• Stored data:
-.-.-

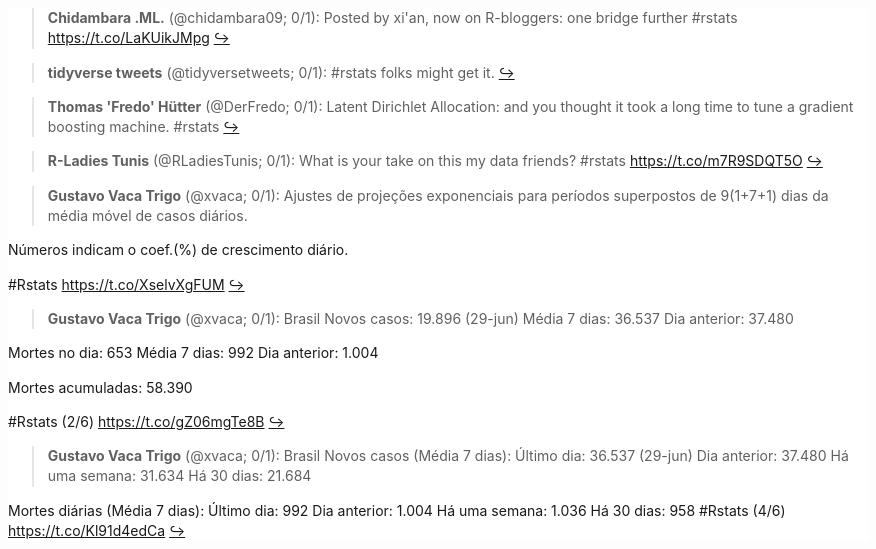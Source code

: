 


> **Chidambara .ML.** (@chidambara09; 0/1): Posted by xi'an, now on R-bloggers: one bridge further #rstats https://t.co/LaKUikJMpg  [&#8618;](https://twitter.com/dataandme/status/1277792071210934273)




> **tidyverse tweets** (@tidyversetweets; 0/1): #rstats folks might get it.  [&#8618;](https://twitter.com/dataandme/status/1277777205590986752)




> **Thomas 'Fredo' Hütter** (@DerFredo; 0/1): Latent Dirichlet Allocation: and you thought it took a long time to tune a gradient boosting machine. #rstats  [&#8618;](https://twitter.com/dataandme/status/1277768776445046784)




> **R-Ladies Tunis** (@RLadiesTunis; 0/1): What is your take on this my data friends? #rstats https://t.co/m7R9SDQT5O  [&#8618;](https://twitter.com/dataandme/status/1277766152442216451)




> **Gustavo Vaca Trigo** (@xvaca; 0/1): Ajustes de projeções exponenciais para períodos superpostos de 9(1+7+1) dias da média móvel de casos diários. 
>
Números indicam o coef.(%) de crescimento diário.
>
#Rstats https://t.co/XselvXgFUM  [&#8618;](https://twitter.com/dataandme/status/1277744620827488258)




> **Gustavo Vaca Trigo** (@xvaca; 0/1): Brasil
Novos casos: 19.896 (29-jun)
Média 7 dias: 36.537
Dia anterior: 37.480
>
Mortes no dia: 653
Média 7 dias: 992
Dia anterior: 1.004
>
Mortes acumuladas: 58.390
>
#Rstats (2/6) https://t.co/gZ06mgTe8B  [&#8618;](https://twitter.com/dataandme/status/1277744521271525376)




> **Gustavo Vaca Trigo** (@xvaca; 0/1): Brasil
Novos casos (Média 7 dias):
Último dia: 36.537 (29-jun)
Dia anterior: 37.480
Há uma semana: 31.634
Há 30 dias: 21.684
>
Mortes diárias (Média 7 dias):
Último dia: 992
Dia anterior: 1.004
Há uma semana: 1.036
Há 30 dias: 958
#Rstats (4/6) https://t.co/Kl91d4edCa  [&#8618;](https://twitter.com/dataandme/status/1277744593862381568)
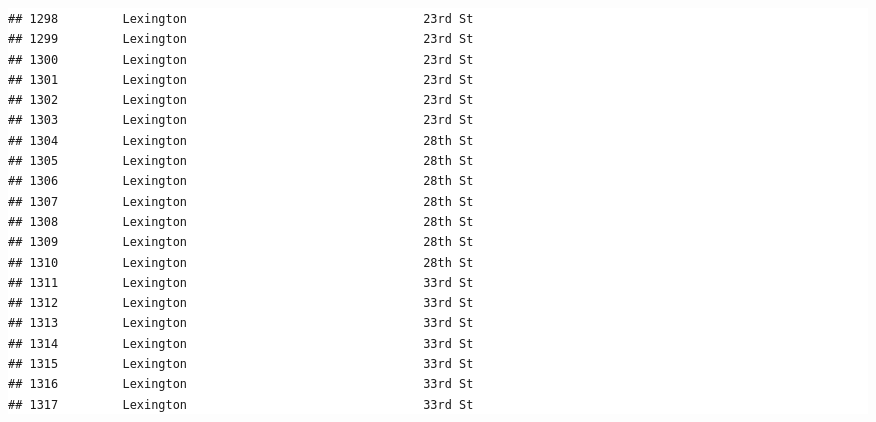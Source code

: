     ## 1298         Lexington                                 23rd St
    ## 1299         Lexington                                 23rd St
    ## 1300         Lexington                                 23rd St
    ## 1301         Lexington                                 23rd St
    ## 1302         Lexington                                 23rd St
    ## 1303         Lexington                                 23rd St
    ## 1304         Lexington                                 28th St
    ## 1305         Lexington                                 28th St
    ## 1306         Lexington                                 28th St
    ## 1307         Lexington                                 28th St
    ## 1308         Lexington                                 28th St
    ## 1309         Lexington                                 28th St
    ## 1310         Lexington                                 28th St
    ## 1311         Lexington                                 33rd St
    ## 1312         Lexington                                 33rd St
    ## 1313         Lexington                                 33rd St
    ## 1314         Lexington                                 33rd St
    ## 1315         Lexington                                 33rd St
    ## 1316         Lexington                                 33rd St
    ## 1317         Lexington                                 33rd St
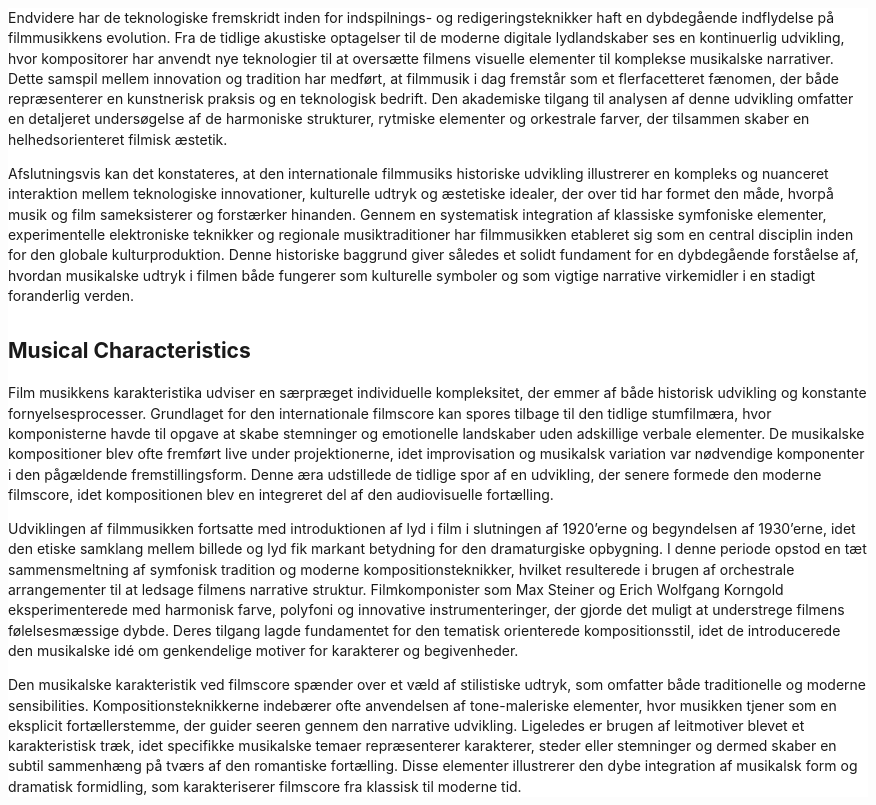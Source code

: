 Endvidere har de teknologiske fremskridt inden for indspilnings- og redigeringsteknikker haft en
dybdegående indflydelse på filmmusikkens evolution. Fra de tidlige akustiske optagelser til de
moderne digitale lydlandskaber ses en kontinuerlig udvikling, hvor kompositorer har anvendt nye
teknologier til at oversætte filmens visuelle elementer til komplekse musikalske narrativer. Dette
samspil mellem innovation og tradition har medført, at filmmusik i dag fremstår som et
flerfacetteret fænomen, der både repræsenterer en kunstnerisk praksis og en teknologisk bedrift. Den
akademiske tilgang til analysen af denne udvikling omfatter en detaljeret undersøgelse af de
harmoniske strukturer, rytmiske elementer og orkestrale farver, der tilsammen skaber en
helhedsorienteret filmisk æstetik.

Afslutningsvis kan det konstateres, at den internationale filmmusiks historiske udvikling
illustrerer en kompleks og nuanceret interaktion mellem teknologiske innovationer, kulturelle udtryk
og æstetiske idealer, der over tid har formet den måde, hvorpå musik og film sameksisterer og
forstærker hinanden. Gennem en systematisk integration af klassiske symfoniske elementer,
experimentelle elektroniske teknikker og regionale musiktraditioner har filmmusikken etableret sig
som en central disciplin inden for den globale kulturproduktion. Denne historiske baggrund giver
således et solidt fundament for en dybdegående forståelse af, hvordan musikalske udtryk i filmen
både fungerer som kulturelle symboler og som vigtige narrative virkemidler i en stadigt foranderlig
verden.

## Musical Characteristics

Film musikkens karakteristika udviser en særpræget individuelle kompleksitet, der emmer af både
historisk udvikling og konstante fornyelsesprocesser. Grundlaget for den internationale filmscore
kan spores tilbage til den tidlige stumfilmæra, hvor komponisterne havde til opgave at skabe
stemninger og emotionelle landskaber uden adskillige verbale elementer. De musikalske kompositioner
blev ofte fremført live under projektionerne, idet improvisation og musikalsk variation var
nødvendige komponenter i den pågældende fremstillingsform. Denne æra udstillede de tidlige spor af
en udvikling, der senere formede den moderne filmscore, idet kompositionen blev en integreret del af
den audiovisuelle fortælling.

Udviklingen af filmmusikken fortsatte med introduktionen af lyd i film i slutningen af 1920’erne og
begyndelsen af 1930’erne, idet den etiske samklang mellem billede og lyd fik markant betydning for
den dramaturgiske opbygning. I denne periode opstod en tæt sammensmeltning af symfonisk tradition og
moderne kompositionsteknikker, hvilket resulterede i brugen af orchestrale arrangementer til at
ledsage filmens narrative struktur. Filmkomponister som Max Steiner og Erich Wolfgang Korngold
eksperimenterede med harmonisk farve, polyfoni og innovative instrumenteringer, der gjorde det
muligt at understrege filmens følelsesmæssige dybde. Deres tilgang lagde fundamentet for den
tematisk orienterede kompositionsstil, idet de introducerede den musikalske idé om genkendelige
motiver for karakterer og begivenheder.

Den musikalske karakteristik ved filmscore spænder over et væld af stilistiske udtryk, som omfatter
både traditionelle og moderne sensibilities. Kompositionsteknikkerne indebærer ofte anvendelsen af
tone-maleriske elementer, hvor musikken tjener som en eksplicit fortællerstemme, der guider seeren
gennem den narrative udvikling. Ligeledes er brugen af leitmotiver blevet et karakteristisk træk,
idet specifikke musikalske temaer repræsenterer karakterer, steder eller stemninger og dermed skaber
en subtil sammenhæng på tværs af den romantiske fortælling. Disse elementer illustrerer den dybe
integration af musikalsk form og dramatisk formidling, som karakteriserer filmscore fra klassisk til
moderne tid.

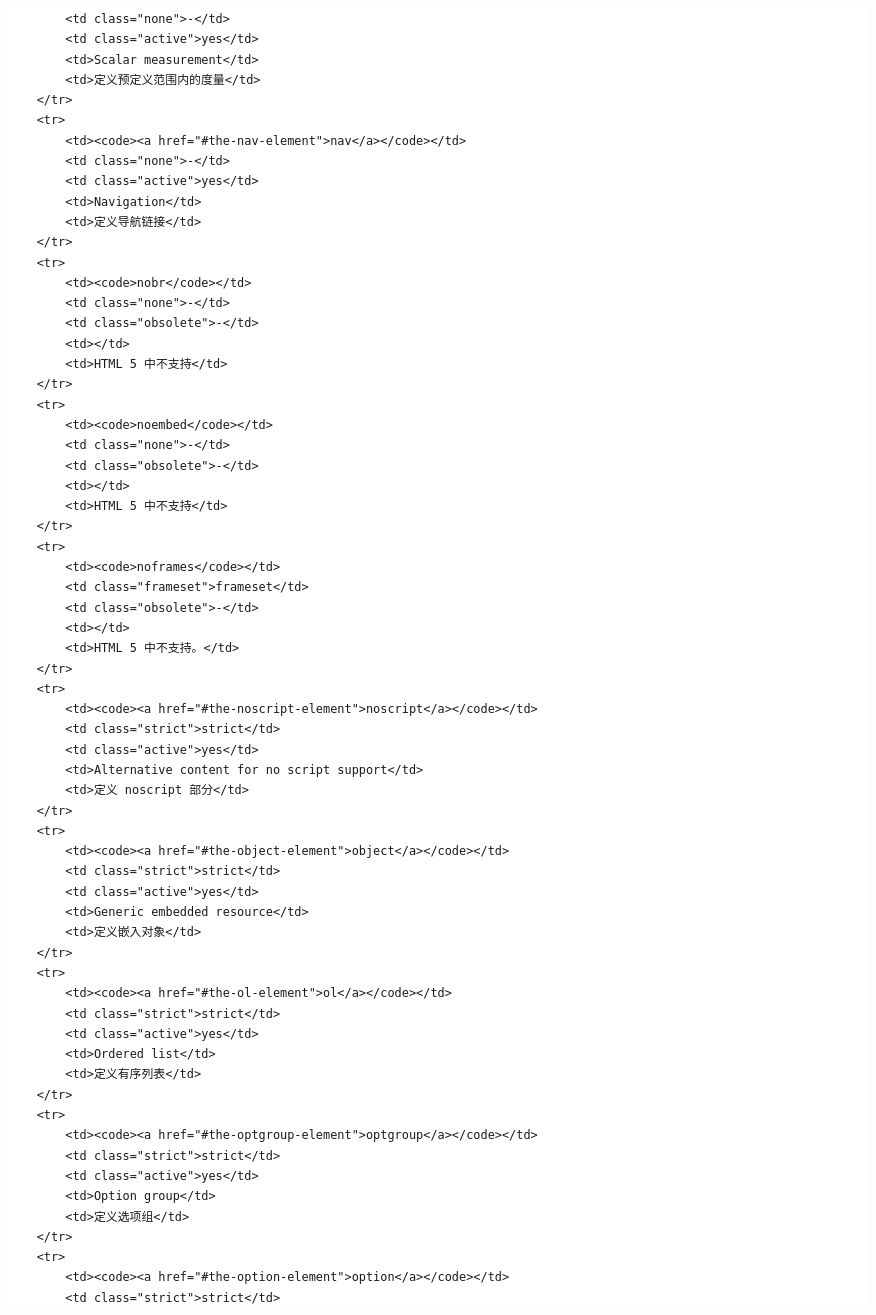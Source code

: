 			<td class="none">-</td>
			<td class="active">yes</td>
			<td>Scalar measurement</td>
			<td>定义预定义范围内的度量</td>
		</tr>
		<tr>
			<td><code><a href="#the-nav-element">nav</a></code></td>
			<td class="none">-</td>
			<td class="active">yes</td>
			<td>Navigation</td>
			<td>定义导航链接</td>
		</tr>
		<tr>
			<td><code>nobr</code></td>
			<td class="none">-</td>
			<td class="obsolete">-</td>
			<td></td>
			<td>HTML 5 中不支持</td>
		</tr>
		<tr>
			<td><code>noembed</code></td>
			<td class="none">-</td>
			<td class="obsolete">-</td>
			<td></td>
			<td>HTML 5 中不支持</td>
		</tr>
		<tr>
			<td><code>noframes</code></td>
			<td class="frameset">frameset</td>
			<td class="obsolete">-</td>
			<td></td>
			<td>HTML 5 中不支持。</td>
		</tr>
		<tr>
			<td><code><a href="#the-noscript-element">noscript</a></code></td>
			<td class="strict">strict</td>
			<td class="active">yes</td>
			<td>Alternative content for no script support</td>
			<td>定义 noscript 部分</td>
		</tr>
		<tr>
			<td><code><a href="#the-object-element">object</a></code></td>
			<td class="strict">strict</td>
			<td class="active">yes</td>
			<td>Generic embedded resource</td>
			<td>定义嵌入对象</td>
		</tr>
		<tr>
			<td><code><a href="#the-ol-element">ol</a></code></td>
			<td class="strict">strict</td>
			<td class="active">yes</td>
			<td>Ordered list</td>
			<td>定义有序列表</td>
		</tr>
		<tr>
			<td><code><a href="#the-optgroup-element">optgroup</a></code></td>
			<td class="strict">strict</td>
			<td class="active">yes</td>
			<td>Option group</td>
			<td>定义选项组</td>
		</tr>
		<tr>
			<td><code><a href="#the-option-element">option</a></code></td>
			<td class="strict">strict</td>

-.-.-

• The task: From the entries above, print the lines beginning at the one with "Film musikkens karakteristika" and stopping after the one with "begyndelsen af 1930’erne, idet", exactly as written and with nothing else.

• Written solution:
Film musikkens karakteristika udviser en særpræget individuelle kompleksitet, der emmer af både
historisk udvikling og konstante fornyelsesprocesser. Grundlaget for den internationale filmscore
kan spores tilbage til den tidlige stumfilmæra, hvor komponisterne havde til opgave at skabe
stemninger og emotionelle landskaber uden adskillige verbale elementer. De musikalske kompositioner
blev ofte fremført live under projektionerne, idet improvisation og musikalsk variation var
nødvendige komponenter i den pågældende fremstillingsform. Denne æra udstillede de tidlige spor af
en udvikling, der senere formede den moderne filmscore, idet kompositionen blev en integreret del af
den audiovisuelle fortælling.

Udviklingen af filmmusikken fortsatte med introduktionen af lyd i film i slutningen af 1920’erne og
begyndelsen af 1930’erne, idet den etiske samklang mellem billede og lyd fik markant betydning for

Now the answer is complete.